● Stored data
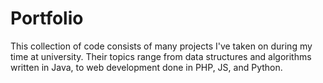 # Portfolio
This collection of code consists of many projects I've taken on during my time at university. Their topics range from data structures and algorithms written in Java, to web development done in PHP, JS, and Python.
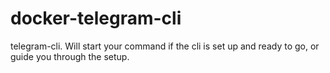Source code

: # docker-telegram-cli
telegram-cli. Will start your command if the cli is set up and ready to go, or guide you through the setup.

● What to do
Find and copy each line above that includes the string "telegram".

● Task answer
: # docker-telegram-cli
telegram-cli. Will start your command if the cli is set up and ready to go, or guide you through the setup.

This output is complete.